最近は、街中で様々な外国語が聞こえ、コンビニやカフェなどで外国人の店員さんもよく見かけますね。都市部だけでなく、日本各地で外国人住民が生活しています。
日本語教室もなく、日本語教師もいないところで暮らしている外国人の日本語学習を支援するために、文化庁が2017年度から「地域日本語教育スタートアッププログラム」という事業を開始しました。日本語教室のない地域で自治体主体の教室を開き、外国人住民と日本人住民の協働の場を作り、地域を活性化しようというもので、採択されると3年間の補助金が出ます。私はこのプログラムで3年間、長野県豊丘村、石川県中能登町、岩手県宮古市の3地域にアドバイザーとして関わって来ました。今回は、豊丘村のことを紹介します。
豊丘村は、「日本一星空が美しい村」と称しているだけあって、冴え冴えとした冬空を見ていると宇宙に吸い込まれてしまいそうです。松茸やりんご、桃などの果樹栽培が盛んな村です。村への行き方をネットで検索したところ、新宿から高速バスで4時間と出ました。乗り換え無しで楽勝!と思ったのも束の間、よく見ると高速バスの停留所から目的地の公民館まで「徒歩54分」と書いてあります。路線バスなどありませんし、道に迷ったらおしまいです。これは車でお迎えに来ていただくほかないと観念しました。実際、車での移動中にほとんど人とすれ違うことはありませんでした。
普段の自分の感覚でものを見たり考えたりしていると、その地域での生活が見えてこないのですね。生活が見えないと、人々の生活やコミュニケーションのニーズもわかりません。豊丘村に行く車中で、まず自分の意識の足りなさを痛感しました。到着した日本語教室を主催する公民館は、林業が盛んな村だけあって木の香りに包まれた美しい町舎でした。
人口約6300人の豊丘村の外国籍住民は約100人、小さい村にとって大きな割合です。豊丘村や近隣の町村から、満蒙開拓団として中国に多くの人を送り出した地域のため、日中の国交回復後に戻っていらした多くの中国帰国者やその家族が定着地として生活しています。日本語ができる人もいますが、同じ団地に住む帰国者同士で中国語で生活している方たちも多く、日本語コミュニティとの情報共有はあまりないようです。日本語教室に来てもらいたいのは、「外国人」だけではありません。言語・文化と国籍は関係が無いのです。

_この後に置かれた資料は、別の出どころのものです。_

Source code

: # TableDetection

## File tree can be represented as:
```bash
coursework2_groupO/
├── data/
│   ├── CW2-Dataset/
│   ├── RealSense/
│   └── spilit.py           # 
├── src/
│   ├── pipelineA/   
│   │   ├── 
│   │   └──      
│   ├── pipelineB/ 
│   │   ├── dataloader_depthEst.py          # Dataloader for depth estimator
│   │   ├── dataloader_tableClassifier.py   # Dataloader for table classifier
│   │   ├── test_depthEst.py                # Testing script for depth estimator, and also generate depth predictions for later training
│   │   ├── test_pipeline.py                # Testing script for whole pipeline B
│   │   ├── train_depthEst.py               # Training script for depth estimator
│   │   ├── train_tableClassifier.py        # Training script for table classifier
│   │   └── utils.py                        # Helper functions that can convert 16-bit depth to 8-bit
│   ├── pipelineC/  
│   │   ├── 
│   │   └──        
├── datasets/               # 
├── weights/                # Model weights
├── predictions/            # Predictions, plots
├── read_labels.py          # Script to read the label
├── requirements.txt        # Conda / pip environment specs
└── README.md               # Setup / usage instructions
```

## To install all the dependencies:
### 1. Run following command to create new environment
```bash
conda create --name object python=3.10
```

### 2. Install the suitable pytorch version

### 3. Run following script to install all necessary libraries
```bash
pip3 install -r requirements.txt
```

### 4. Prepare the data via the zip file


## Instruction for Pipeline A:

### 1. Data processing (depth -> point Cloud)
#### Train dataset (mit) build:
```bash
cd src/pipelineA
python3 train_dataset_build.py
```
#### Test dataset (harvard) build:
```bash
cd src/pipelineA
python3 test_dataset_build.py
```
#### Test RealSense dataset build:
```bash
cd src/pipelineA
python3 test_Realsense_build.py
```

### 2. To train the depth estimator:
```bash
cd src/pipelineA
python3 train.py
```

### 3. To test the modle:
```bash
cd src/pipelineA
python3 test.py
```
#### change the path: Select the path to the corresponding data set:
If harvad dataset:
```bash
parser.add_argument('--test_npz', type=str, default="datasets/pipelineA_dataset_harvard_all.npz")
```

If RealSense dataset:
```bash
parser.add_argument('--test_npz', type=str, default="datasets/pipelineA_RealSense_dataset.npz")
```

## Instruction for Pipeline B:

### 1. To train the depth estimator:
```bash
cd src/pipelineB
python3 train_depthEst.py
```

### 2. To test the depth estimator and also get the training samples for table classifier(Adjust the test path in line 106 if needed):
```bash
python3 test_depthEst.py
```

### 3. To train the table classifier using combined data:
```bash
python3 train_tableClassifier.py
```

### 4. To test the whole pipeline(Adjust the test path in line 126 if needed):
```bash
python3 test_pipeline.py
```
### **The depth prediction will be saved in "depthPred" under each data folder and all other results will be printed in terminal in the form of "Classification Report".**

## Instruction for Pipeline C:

豊丘村では日本語教師の経験を持つ住民を中心に、日本人住民数名で日本語教室を開いています。教室に通ってくるのは中国からの人が多く、イギリス,ニュージーランド出身の参加者もいます。若い世代の人が多く日本人と結婚して豊丘村で生活している人や、中国人の家族が中心で、親子での参加もあります。教室では日本の伝統的な行事などをテーマに、季節の行事などに合わせた活動を組んだりしていますが、若い日本人サポーターよりも,長年村に住んでいるイギリス人のほうが日本の伝統文化の意味や歴史、地域ごとの違いなどをよく知っていて、日本人スタッフが教えてもらうことも、しばしば見られました。日本に興味をもって暮らしている人は、あたりまえに日々を過ごしているネイティブよりずっと深く、詳しく日本を知っています。日本人の方が「ぼーっと生きてんじゃねえよ!」といわれそうです。
年度最後の活動日に、中国出身の方たちの提案で餃子パーティーをしました。食材買い出しから後片付けまで全ての段取りを見事に仕切ってくれて、おいしい餃子で盛り上がったとのことでした。「日本語教室の学習者」とは、これまでの人生でいろいろな力を身につけている人々です。多様な社会・文化を経験し、比較の視点を持っている人たちの力を「日本語」のフィルターを外した実践活動の中で知ることができました。